A seleção da Holanda (ou Cidadão Kane)

O Brasil era favorito, acabara de se sagrar tri-campeão mundial na Copa de 70. O melhor jogador da história já se aposentara, mas Rivelino e Jairzinho ainda estavam em grande forma. Começamos mal, mas nos achamos no hexagonal graças aos camisas 10 e 7. Só que, no caminho do tetra em 1974, tinha uma laranja. Ou melhor, várias, um carrossel.

Numa partida pra lá de violenta, caímos. Jogo equilibrado no primeiro tempo. Leão com duas defesas maravilhosas e Jairzinho quase achando um gol. O segundo tempo começa e, aos 9 minutos, numa bobeada da zaga, Neeskens dá um carrinho para alcançar o passe de Cruyff e encobre Leão. 1 a 0.

Assim como nas suas partidas anteriores da Copa da Alemanha Ocidental, cozinharam o jogo. Toca daqui, toca dali, uma infiltração aqui, uma ultrapassagem acolá e, pimba, segundo gol, desta vez de Cruyff. Ficamos em segundo no hexagonal (não havia semifinal, os finalistas eram definidos pelos primeiros colocados do Grupo A e B) e fomos disputar o terceiro lugar.

A Holanda não ganhou o título, iniciando em 74 sua longa tradição de, a despeito do tom laranja, amarelar nas horas decisivas. Mas também se iniciava o reconhecimento mundial do estilo de futebol apelidado de “carrossel holandês”.

Movimentação constante, jogadores sem posição fixa (Cruyff ora buscava o jogo na intermediária defensiva, ora cabeceava como centroavante), ultrapassagem dos laterais, chegada dos homens de trás, exímia linha de impedimento. Um conjunto de fatores que mudou o futebol nos anos 70, mas que hoje fazem parte do bê-á-bá futebolístico.

Qual lateral que em 2011 não faz uma ultrapassagem? E os volantes, os tais jogadores modernos, com a função de marcar e chegar ao ataque? E a linha ofensiva que precisa se movimentar para confundir a marcação dos defensores? No Século 21, estas são posturas obrigatórias, mas que já foram inovações um dia. Se observadas por um olhar anacrônico, fica até difícil enxergar a revolução.

Aí entra Cidadão Kane. Qual jovem cinéfilo não ouviu que a obra-prima de Orson Welles era fenomenal e decidiu assistir, mas pouco enxergou de diferente no filme? Quantos foram com sede ao pote, mas pouco conseguiram beber?

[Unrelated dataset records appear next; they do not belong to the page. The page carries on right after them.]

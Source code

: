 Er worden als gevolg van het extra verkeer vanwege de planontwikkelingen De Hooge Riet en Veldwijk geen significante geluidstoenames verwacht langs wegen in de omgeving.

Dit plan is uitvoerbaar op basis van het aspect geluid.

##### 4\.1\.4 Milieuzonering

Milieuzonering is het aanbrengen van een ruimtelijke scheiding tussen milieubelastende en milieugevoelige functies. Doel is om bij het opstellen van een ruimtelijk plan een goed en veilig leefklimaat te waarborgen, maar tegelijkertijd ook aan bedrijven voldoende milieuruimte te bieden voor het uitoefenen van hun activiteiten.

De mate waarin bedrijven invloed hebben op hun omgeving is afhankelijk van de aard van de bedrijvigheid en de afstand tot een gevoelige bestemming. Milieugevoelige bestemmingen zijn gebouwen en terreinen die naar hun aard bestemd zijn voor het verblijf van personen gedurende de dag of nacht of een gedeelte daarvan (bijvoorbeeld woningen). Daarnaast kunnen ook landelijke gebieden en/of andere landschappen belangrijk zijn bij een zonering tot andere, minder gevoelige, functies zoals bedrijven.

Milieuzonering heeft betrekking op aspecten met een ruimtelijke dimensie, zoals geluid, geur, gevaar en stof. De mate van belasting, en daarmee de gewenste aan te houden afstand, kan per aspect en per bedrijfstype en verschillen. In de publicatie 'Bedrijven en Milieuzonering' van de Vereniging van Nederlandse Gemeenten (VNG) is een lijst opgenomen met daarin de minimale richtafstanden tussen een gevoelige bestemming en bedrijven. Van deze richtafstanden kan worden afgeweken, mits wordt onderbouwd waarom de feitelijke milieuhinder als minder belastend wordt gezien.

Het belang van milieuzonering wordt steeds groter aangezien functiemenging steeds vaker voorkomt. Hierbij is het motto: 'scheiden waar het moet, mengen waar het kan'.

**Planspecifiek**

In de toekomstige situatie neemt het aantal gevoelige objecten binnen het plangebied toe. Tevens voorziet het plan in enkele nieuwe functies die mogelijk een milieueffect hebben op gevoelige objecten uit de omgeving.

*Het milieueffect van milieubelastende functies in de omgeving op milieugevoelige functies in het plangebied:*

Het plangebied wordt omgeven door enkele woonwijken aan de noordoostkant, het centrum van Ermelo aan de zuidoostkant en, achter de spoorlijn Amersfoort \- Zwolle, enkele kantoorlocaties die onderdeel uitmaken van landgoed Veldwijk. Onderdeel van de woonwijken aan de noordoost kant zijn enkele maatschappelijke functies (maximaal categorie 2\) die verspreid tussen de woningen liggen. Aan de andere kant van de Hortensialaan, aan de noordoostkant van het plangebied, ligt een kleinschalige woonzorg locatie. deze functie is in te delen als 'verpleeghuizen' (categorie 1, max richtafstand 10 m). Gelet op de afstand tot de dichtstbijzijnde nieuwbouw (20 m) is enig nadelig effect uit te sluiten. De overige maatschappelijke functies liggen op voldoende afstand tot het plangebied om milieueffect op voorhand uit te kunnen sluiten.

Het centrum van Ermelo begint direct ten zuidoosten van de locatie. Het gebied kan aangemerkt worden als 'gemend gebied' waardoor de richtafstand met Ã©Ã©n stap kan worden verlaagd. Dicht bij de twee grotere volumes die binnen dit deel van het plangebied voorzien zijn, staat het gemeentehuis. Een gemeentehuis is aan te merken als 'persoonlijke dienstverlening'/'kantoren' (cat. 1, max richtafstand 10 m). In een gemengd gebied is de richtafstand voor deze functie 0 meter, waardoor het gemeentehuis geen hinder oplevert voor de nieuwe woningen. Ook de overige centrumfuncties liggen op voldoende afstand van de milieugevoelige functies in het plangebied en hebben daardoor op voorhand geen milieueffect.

Aí está o tendão de Aquiles quando visitamos clássicos, seja no futebol ou no cinema, de épocas que não vivemos: o anacronismo. Um cinéfilo não pode se permitir este tipo de equívoco, sob o preço de perder o sabor de apreciar um filme revolucionário. Muito da narrativa cinematográfica que Welles preconizou tornou-se arroz com feijão de um diretor contemporâneo. Por isso, é preciso perspectiva histórica e conhecimento do contexto.

São dois detalhes que ajudam passar longe de outros dois deslizes: não enxergar os porquês de um clássico (clássico mesmo, não no uso borra-botas e arroz de festa da definição) ter chegado a esse status e afirmar que certos filmes são revolucionários ou originais, sem reconhecer seus avós.

Mas… se formos adiante entraremos na discussão da originalidade, o papo é longo e previro deixar nas mãos de quem é gênio, Abbas Kiarostami, e o lindo Cópia Fiel.